[Input records — start]
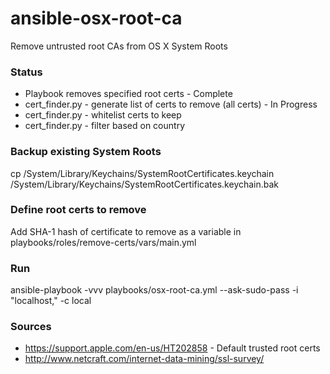 # ansible-osx-root-ca
Remove untrusted root CAs from OS X System Roots

### Status
* Playbook removes specified root certs - Complete
* cert_finder.py - generate list of certs to remove (all certs) - In Progress
* cert_finder.py - whitelist certs to keep
* cert_finder.py - filter based on country

### Backup existing System Roots
cp /System/Library/Keychains/SystemRootCertificates.keychain /System/Library/Keychains/SystemRootCertificates.keychain.bak

### Define root certs to remove
Add SHA-1 hash of certificate to remove as a variable in playbooks/roles/remove-certs/vars/main.yml

### Run
ansible-playbook -vvv playbooks/osx-root-ca.yml --ask-sudo-pass -i "localhost," -c local

### Sources
* https://support.apple.com/en-us/HT202858 - Default trusted root certs
* http://www.netcraft.com/internet-data-mining/ssl-survey/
[Input records — finish]
• What is being asked:
Reproduce every line from the entries that holds the word "System".

• Result for this task:
Remove untrusted root CAs from OS X System Roots
### Backup existing System Roots
cp /System/Library/Keychains/SystemRootCertificates.keychain /System/Library/Keychains/SystemRootCertificates.keychain.bak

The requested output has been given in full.